### DIRECTIONS
Search through the entries for the word "PRIVATE" and copy every line that has it.

SOURCE MATERIAL START

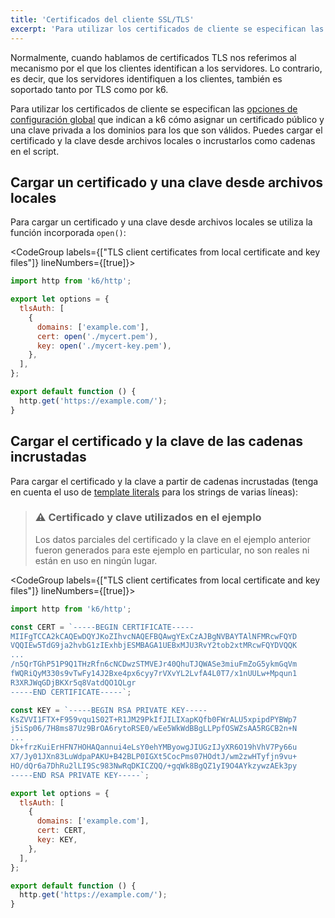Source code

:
```yaml
---
title: 'Certificados del cliente SSL/TLS'
excerpt: 'Para utilizar los certificados de cliente se especifican las opciones de configuración global que indican a k6 cómo asignar un certificado público y una clave privada a los dominios para los que son válidos.'
---
```


Normalmente, cuando hablamos de certificados TLS nos referimos al mecanismo por el que los clientes identifican a los servidores. Lo contrario, es decir, que los servidores identifiquen a los clientes, también es soportado tanto por TLS como por k6.

Para utilizar los certificados de cliente se especifican las [opciones de configuración global](/es/usando-k6/opciones/) que indican a k6 cómo asignar un certificado público y una clave privada a los dominios para los que son válidos. Puedes cargar el certificado y la clave desde archivos locales o incrustarlos como cadenas en el script.

## Cargar un certificado y una clave desde archivos locales

Para cargar un certificado y una clave desde archivos locales se utiliza la función incorporada `open()`:

<CodeGroup labels={["TLS client certificates from local certificate and key files"]} lineNumbers={[true]}>

```javascript
import http from 'k6/http';

export let options = {
  tlsAuth: [
    {
      domains: ['example.com'],
      cert: open('./mycert.pem'),
      key: open('./mycert-key.pem'),
    },
  ],
};

export default function () {
  http.get('https://example.com/');
}
```

</CodeGroup>

## Cargar el certificado y la clave de las cadenas incrustadas

Para cargar el certificado y la clave a partir de cadenas incrustadas (tenga en cuenta el uso de [template literals](https://developer.mozilla.org/en-US/Web/JavaScript/Reference/Template_literals) para los strings de varias líneas):

> ### ⚠️ Certificado y clave utilizados en el ejemplo
>
> Los datos parciales del certificado y la clave en el ejemplo anterior fueron generados para este ejemplo en particular, no son reales ni están en uso en ningún lugar.

<CodeGroup labels={["TLS client certificates from local certificate and key files"]} lineNumbers={[true]}>

```javascript
import http from 'k6/http';

const CERT = `-----BEGIN CERTIFICATE-----
MIIFgTCCA2kCAQEwDQYJKoZIhvcNAQEFBQAwgYExCzAJBgNVBAYTAlNFMRcwFQYD
VQQIEw5TdG9ja2hvbG1zIExhbjESMBAGA1UEBxMJU3RvY2tob2xtMRcwFQYDVQQK
...
/n5QrTGhP51P9Q1THzRfn6cNCDwzSTMVEJr40QhuTJQWASe3miuFmZoG5ykmGqVm
fWQRiQyM330s9vTwFy14J2Bxe4px6cyy7rVXvYL2LvfA4L0T7/x1nUULw+Mpqun1
R3XRJWqGDjBKXr5q8VatdQO1QLgr
-----END CERTIFICATE-----`;

const KEY = `-----BEGIN RSA PRIVATE KEY-----
KsZVVI1FTX+F959vqu1S02T+R1JM29PkIfJILIXapKQfb0FWrALU5xpipdPYBWp7
j5iSp06/7H8ms87Uz9BrOA6rytoRSE0/wEe5WkWdBBgLLPpfOSWZsAA5RGCB2n+N
...
Dk+frzKuiErHFN7HOHAQannui4eLsY0ehYMByowgJIUGzIJyXR6O19hVhV7Py66u
X7/Jy01JXn83LuWdpaPAKU+B42BLP0IGXt5CocPms07HOdtJ/wm2zwHTyfjn9vu+
HO/dQr6a7DhRu2lLI9Sc983NwRqDKICZQQ/+gqWk8BgQZ1yI9O4AYkzywzAEk3py
-----END RSA PRIVATE KEY-----`;

export let options = {
  tlsAuth: [
    {
      domains: ['example.com'],
      cert: CERT,
      key: KEY,
    },
  ],
};

export default function () {
  http.get('https://example.com/');
}
```

</CodeGroup>
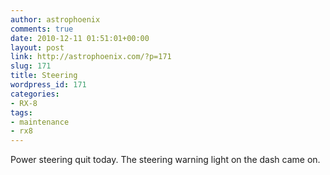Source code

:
 ```yaml
---
author: astrophoenix
comments: true
date: 2010-12-11 01:51:01+00:00
layout: post
link: http://astrophoenix.com/?p=171
slug: 171
title: Steering
wordpress_id: 171
categories:
- RX-8
tags:
- maintenance
- rx8
---
```


Power steering quit today. The steering warning light on the dash came on.
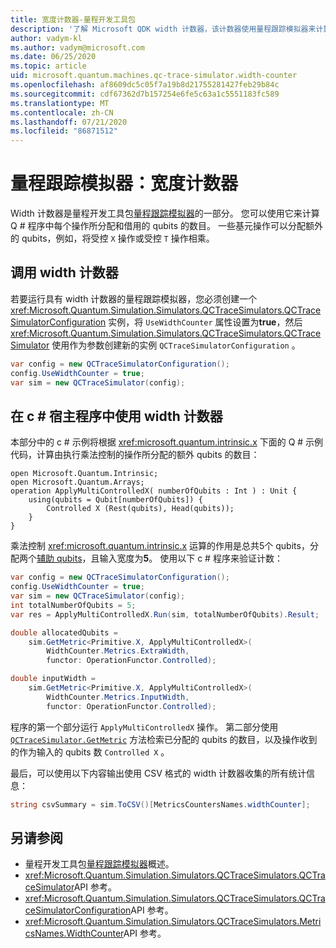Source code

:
 ```yaml
---
title: 宽度计数器-量程开发工具包
description: '了解 Microsoft QDK width 计数器，该计数器使用量程跟踪模拟器来计算 Q # 程序中由操作分配和借用的 qubits 数。'
author: vadym-kl
ms.author: vadym@microsoft.com
ms.date: 06/25/2020
ms.topic: article
uid: microsoft.quantum.machines.qc-trace-simulator.width-counter
ms.openlocfilehash: af8609dc5c05f7a19b8d21755281427feb29b84c
ms.sourcegitcommit: cdf67362d7b157254e6fe5c63a1c5551183fc589
ms.translationtype: MT
ms.contentlocale: zh-CN
ms.lasthandoff: 07/21/2020
ms.locfileid: "86871512"
---
```

# <a name="quantum-trace-simulator-width-counter"></a>量程跟踪模拟器：宽度计数器

Width 计数器是量程开发工具包[量程跟踪模拟器](xref:microsoft.quantum.machines.qc-trace-simulator.intro)的一部分。 您可以使用它来计算 Q # 程序中每个操作所分配和借用的 qubits 的数目。 一些基元操作可以分配额外的 qubits，例如，将受控 `X` 操作或受控 `T` 操作相乘。

## <a name="invoking-the-width-counter"></a>调用 width 计数器

若要运行具有 width 计数器的量程跟踪模拟器，您必须创建一个 <xref:Microsoft.Quantum.Simulation.Simulators.QCTraceSimulators.QCTraceSimulatorConfiguration> 实例，将 `UseWidthCounter` 属性设置为**true**，然后 <xref:Microsoft.Quantum.Simulation.Simulators.QCTraceSimulators.QCTraceSimulator> 使用作为参数创建新的实例 `QCTraceSimulatorConfiguration` 。 

```csharp
var config = new QCTraceSimulatorConfiguration();
config.UseWidthCounter = true;
var sim = new QCTraceSimulator(config);
```

## <a name="using-the-width-counter-in-a-c-host-program"></a>在 c # 宿主程序中使用 width 计数器

本部分中的 c # 示例将根据 <xref:microsoft.quantum.intrinsic.x> 下面的 Q # 示例代码，计算由执行乘法控制的操作所分配的额外 qubits 的数目：

```qsharp
open Microsoft.Quantum.Intrinsic;
open Microsoft.Quantum.Arrays;
operation ApplyMultiControlledX( numberOfQubits : Int ) : Unit {
    using(qubits = Qubit[numberOfQubits]) {
        Controlled X (Rest(qubits), Head(qubits));
    } 
}
```

乘法控制 <xref:microsoft.quantum.intrinsic.x> 运算的作用是总共5个 qubits，分配两个[辅助 qubits](xref:microsoft.quantum.glossary#ancilla)，且输入宽度为**5**。 使用以下 c # 程序来验证计数：

```csharp 
var config = new QCTraceSimulatorConfiguration();
config.UseWidthCounter = true;
var sim = new QCTraceSimulator(config);
int totalNumberOfQubits = 5;
var res = ApplyMultiControlledX.Run(sim, totalNumberOfQubits).Result;

double allocatedQubits = 
    sim.GetMetric<Primitive.X, ApplyMultiControlledX>(
        WidthCounter.Metrics.ExtraWidth,
        functor: OperationFunctor.Controlled); 

double inputWidth =
    sim.GetMetric<Primitive.X, ApplyMultiControlledX>(
        WidthCounter.Metrics.InputWidth,
        functor: OperationFunctor.Controlled);
```

程序的第一个部分运行 `ApplyMultiControlledX` 操作。 第二部分使用 [`QCTraceSimulator.GetMetric`](https://docs.microsoft.com/dotnet/api/microsoft.quantum.simulation.simulators.qctracesimulators.qctracesimulator.getmetric) 方法检索已分配的 qubits 的数目，以及操作收到的作为输入的 qubits 数 `Controlled X` 。 

最后，可以使用以下内容输出使用 CSV 格式的 width 计数器收集的所有统计信息：
```csharp
string csvSummary = sim.ToCSV()[MetricsCountersNames.widthCounter];
```

## <a name="see-also"></a>另请参阅

- 量程开发工具包[量程跟踪模拟器](xref:microsoft.quantum.machines.qc-trace-simulator.intro)概述。
- <xref:Microsoft.Quantum.Simulation.Simulators.QCTraceSimulators.QCTraceSimulator>API 参考。
- <xref:Microsoft.Quantum.Simulation.Simulators.QCTraceSimulators.QCTraceSimulatorConfiguration>API 参考。
- <xref:Microsoft.Quantum.Simulation.Simulators.QCTraceSimulators.MetricsNames.WidthCounter>API 参考。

SOURCE MATERIAL END

### SOLUTION TO THIS PROBLEM
const KEY = `-----BEGIN RSA PRIVATE KEY-----
-----END RSA PRIVATE KEY-----`;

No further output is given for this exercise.